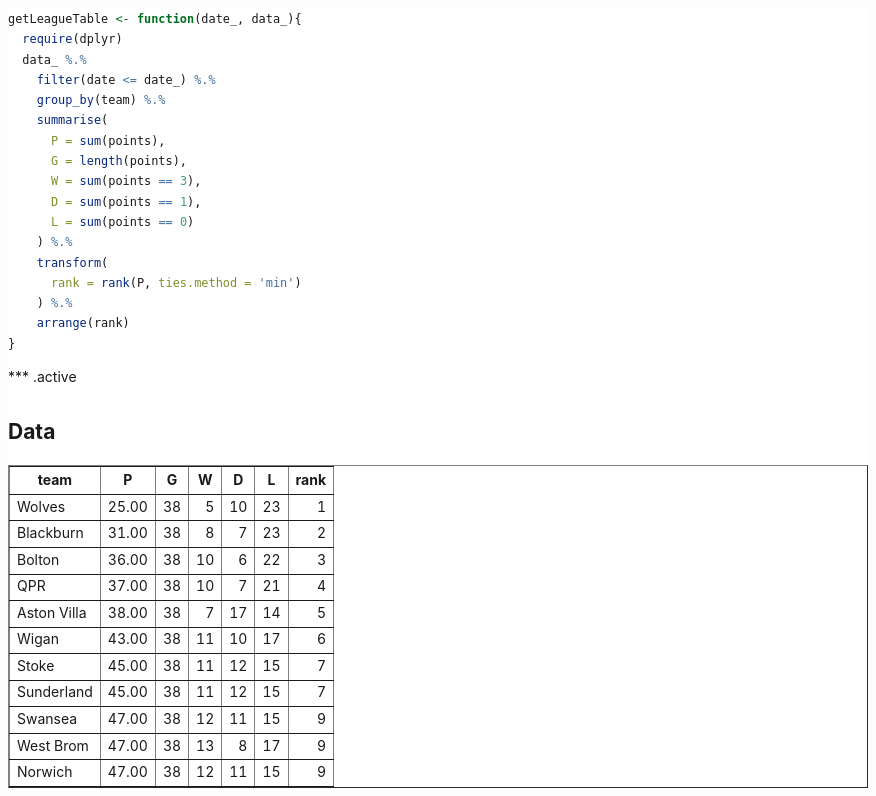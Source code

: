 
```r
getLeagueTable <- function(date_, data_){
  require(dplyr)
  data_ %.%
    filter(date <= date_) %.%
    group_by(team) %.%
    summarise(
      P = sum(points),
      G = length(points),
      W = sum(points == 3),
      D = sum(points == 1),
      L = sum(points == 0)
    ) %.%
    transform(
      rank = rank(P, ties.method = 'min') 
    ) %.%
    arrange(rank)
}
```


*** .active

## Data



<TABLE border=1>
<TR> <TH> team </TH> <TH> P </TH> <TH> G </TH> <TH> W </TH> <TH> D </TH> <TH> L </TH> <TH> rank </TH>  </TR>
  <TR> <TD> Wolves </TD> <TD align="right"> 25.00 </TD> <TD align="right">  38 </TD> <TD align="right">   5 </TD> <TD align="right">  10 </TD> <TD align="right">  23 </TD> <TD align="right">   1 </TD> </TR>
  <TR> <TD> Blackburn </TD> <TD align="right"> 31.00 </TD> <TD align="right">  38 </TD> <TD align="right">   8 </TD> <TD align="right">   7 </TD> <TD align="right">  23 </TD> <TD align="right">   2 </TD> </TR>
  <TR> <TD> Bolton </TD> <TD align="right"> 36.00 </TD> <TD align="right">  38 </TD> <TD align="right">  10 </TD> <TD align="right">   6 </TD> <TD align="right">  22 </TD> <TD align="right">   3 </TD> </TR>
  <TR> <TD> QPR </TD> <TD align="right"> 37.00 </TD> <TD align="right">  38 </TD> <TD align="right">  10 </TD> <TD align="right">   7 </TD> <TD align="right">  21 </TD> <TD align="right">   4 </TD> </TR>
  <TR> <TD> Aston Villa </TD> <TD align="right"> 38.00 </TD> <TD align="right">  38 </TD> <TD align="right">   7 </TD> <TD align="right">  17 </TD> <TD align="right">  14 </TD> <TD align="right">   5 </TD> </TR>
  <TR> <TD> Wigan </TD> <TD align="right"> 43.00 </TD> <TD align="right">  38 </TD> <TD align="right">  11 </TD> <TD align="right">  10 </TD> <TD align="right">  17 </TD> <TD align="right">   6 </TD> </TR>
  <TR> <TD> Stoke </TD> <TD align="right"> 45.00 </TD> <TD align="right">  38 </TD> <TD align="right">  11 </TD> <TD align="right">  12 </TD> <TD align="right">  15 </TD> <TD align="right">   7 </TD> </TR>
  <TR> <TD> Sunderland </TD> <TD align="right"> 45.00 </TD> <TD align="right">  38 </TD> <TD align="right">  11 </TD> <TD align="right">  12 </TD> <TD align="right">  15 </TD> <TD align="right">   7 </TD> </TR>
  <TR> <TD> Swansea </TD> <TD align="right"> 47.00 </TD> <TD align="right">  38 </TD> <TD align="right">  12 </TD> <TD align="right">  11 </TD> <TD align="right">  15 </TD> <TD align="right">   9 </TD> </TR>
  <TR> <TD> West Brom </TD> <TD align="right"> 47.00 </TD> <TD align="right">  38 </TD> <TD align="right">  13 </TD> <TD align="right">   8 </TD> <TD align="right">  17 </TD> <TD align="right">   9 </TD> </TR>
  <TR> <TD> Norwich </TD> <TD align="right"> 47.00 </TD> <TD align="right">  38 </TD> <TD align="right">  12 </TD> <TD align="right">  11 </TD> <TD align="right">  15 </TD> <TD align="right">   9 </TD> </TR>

----------

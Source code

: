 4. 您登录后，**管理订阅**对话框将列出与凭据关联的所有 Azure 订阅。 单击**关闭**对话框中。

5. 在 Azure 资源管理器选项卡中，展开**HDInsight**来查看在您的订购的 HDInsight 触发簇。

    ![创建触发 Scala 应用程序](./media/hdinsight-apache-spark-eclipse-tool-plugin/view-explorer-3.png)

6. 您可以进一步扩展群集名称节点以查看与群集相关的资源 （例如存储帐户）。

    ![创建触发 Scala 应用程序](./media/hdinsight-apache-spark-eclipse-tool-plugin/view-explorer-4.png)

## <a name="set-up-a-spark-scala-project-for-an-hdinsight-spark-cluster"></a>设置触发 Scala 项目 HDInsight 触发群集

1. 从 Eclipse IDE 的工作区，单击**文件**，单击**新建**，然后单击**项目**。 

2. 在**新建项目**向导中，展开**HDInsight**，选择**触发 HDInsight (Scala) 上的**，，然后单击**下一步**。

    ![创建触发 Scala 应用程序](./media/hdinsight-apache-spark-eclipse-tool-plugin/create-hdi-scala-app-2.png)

----------

▸ TASK DIRECTIONS
Please return all lines above in which the string "rank" is found.

▸ SOLUTION TO THIS TASK
      rank = rank(P, ties.method = 'min') 
    arrange(rank)
<TR> <TH> team </TH> <TH> P </TH> <TH> G </TH> <TH> W </TH> <TH> D </TH> <TH> L </TH> <TH> rank </TH>  </TR>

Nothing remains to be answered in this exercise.